Mr Kerkorian has already had a brush with the auto industry. In the
mid-1990s he launched a failed takeover bid for Chrysler that left him
with a large stake in the company. When it then merged with Daimler
he made about $3.5bn.

Earlier this year he lost a lawsuit claiming that Daimler’s deal
with Chrysler had robbed shareholders of billions of dollars more by
casting it as a merger when it was really a takeover.

At Blockbuster there is no pretence at civility. Mr Icahn has
attacked the firm’s chief executive, John Antioco, over the size of
his compensation and railed against his strategy to find new revenue
streams to replace the diminishing video rental market.

Mr Icahn, who owns almost 10% of the company, has proposed a slate of
his own directors to be voted on at the firm’s annual meeting. He
hijacked an analyst conference call to discuss Blockbuster’s
first-quarter results and grilled Mr Antioco over his bonuses. He
wants Blockbuster to focus on its core business, pay out huge dividends
and to put itself up for sale.

Poker winnings

Mr Antioco said last week there was no justification for Mr Icahn’s
actions. “Mr Icahn doesn’t know our business,” he said. Blockbuster
reported a first-quarter loss of $57.5m, in large part due to higher
marketing costs. The company is attempting to build an online delivery
service and recently scrapped late fees.

Mr Icahn, who graduated from Princeton University with a philosophy
degree, is said to have arrived on Wall Street with just $4,000 in
poker winnings that he parlayed into his massive fortune.

He is best known for taking over TWA, the airline, in the mid-1980s,
although his skills as a manager are less certain than his abilities
as an investor. The airline went bankrupt under his aegis in the
early 1990s. He also made tilts at US Steel and Texaco. In another
famous assault, he tried to gain control of RJR Nabisco and failed –
but still pocketed $893m when the company, under pressure, spun-off
its tobacco arm and sought a deal with Philip Morris.

Mr Icahn has been active again of late and is living up to his
reputation for being irascible.

While the drug company Mylan Laboratories was pursuing an unpopular
takeover deal of King Pharmaceuticals, he took advantage of the
depressed Mylan share price to snap up 10% and then successfully
campaigned against the deal.

The US energy firm Kerr-McGee thwarted a challenge from Mr Icahn only
after promising last month to carry out a series of disposals and
buy back $4bn of its own shares. The announcement led to an immediate
jump in the share price and a $57m profit for Mr Icahn.

He acquired a stake in the scandal-hit financial services group
Skandia of Sweden at the end of last year and also owns a big chunk
of Eastman Kodak, the struggling photographic firm.

There had been some speculation that Mr Kerkorian was finally looking
to tidy his portfolio ahead of retirement but the GM investment says
otherwise.
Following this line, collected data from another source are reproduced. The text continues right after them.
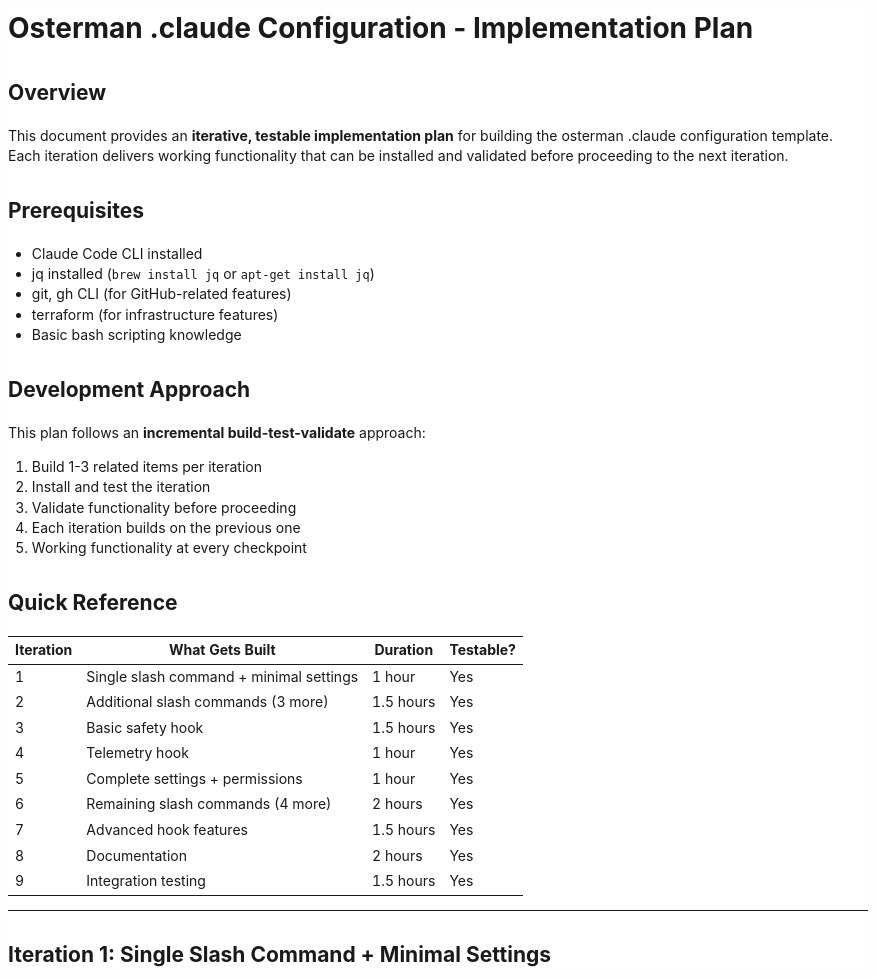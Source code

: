 # Osterman .claude Configuration - Implementation Plan

## Overview

This document provides an **iterative, testable implementation plan** for building the osterman .claude configuration template. Each iteration delivers working functionality that can be installed and validated before proceeding to the next iteration.

## Prerequisites

- Claude Code CLI installed
- jq installed (`brew install jq` or `apt-get install jq`)
- git, gh CLI (for GitHub-related features)
- terraform (for infrastructure features)
- Basic bash scripting knowledge

## Development Approach

This plan follows an **incremental build-test-validate** approach:

1. Build 1-3 related items per iteration
2. Install and test the iteration
3. Validate functionality before proceeding
4. Each iteration builds on the previous one
5. Working functionality at every checkpoint

## Quick Reference

| Iteration | What Gets Built | Duration | Testable? |
|-----------|----------------|----------|-----------|
| 1 | Single slash command + minimal settings | 1 hour | Yes |
| 2 | Additional slash commands (3 more) | 1.5 hours | Yes |
| 3 | Basic safety hook | 1.5 hours | Yes |
| 4 | Telemetry hook | 1 hour | Yes |
| 5 | Complete settings + permissions | 1 hour | Yes |
| 6 | Remaining slash commands (4 more) | 2 hours | Yes |
| 7 | Advanced hook features | 1.5 hours | Yes |
| 8 | Documentation | 2 hours | Yes |
| 9 | Integration testing | 1.5 hours | Yes |

---

## Iteration 1: Single Slash Command + Minimal Settings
Mr Icahn clearly has no such plans. He is in the process
of raising $3bn for a hedge fund.

With the fortunes they have already amassed, it seems reasonable to
ask why both men are still happily creating trouble. Mark Stevens,
author of King Icahn, took a stab at an explanation of Mr Icahn’s
motivation at least to a Fort Worth newspaper, close to Blockbuster’s
home town of Dallas. “His motive is always the same, ultimately;
to: A, make money, and B, demonstrate his intellectual and macho
superiority to the people he’s dealing with. It comes out of pride.”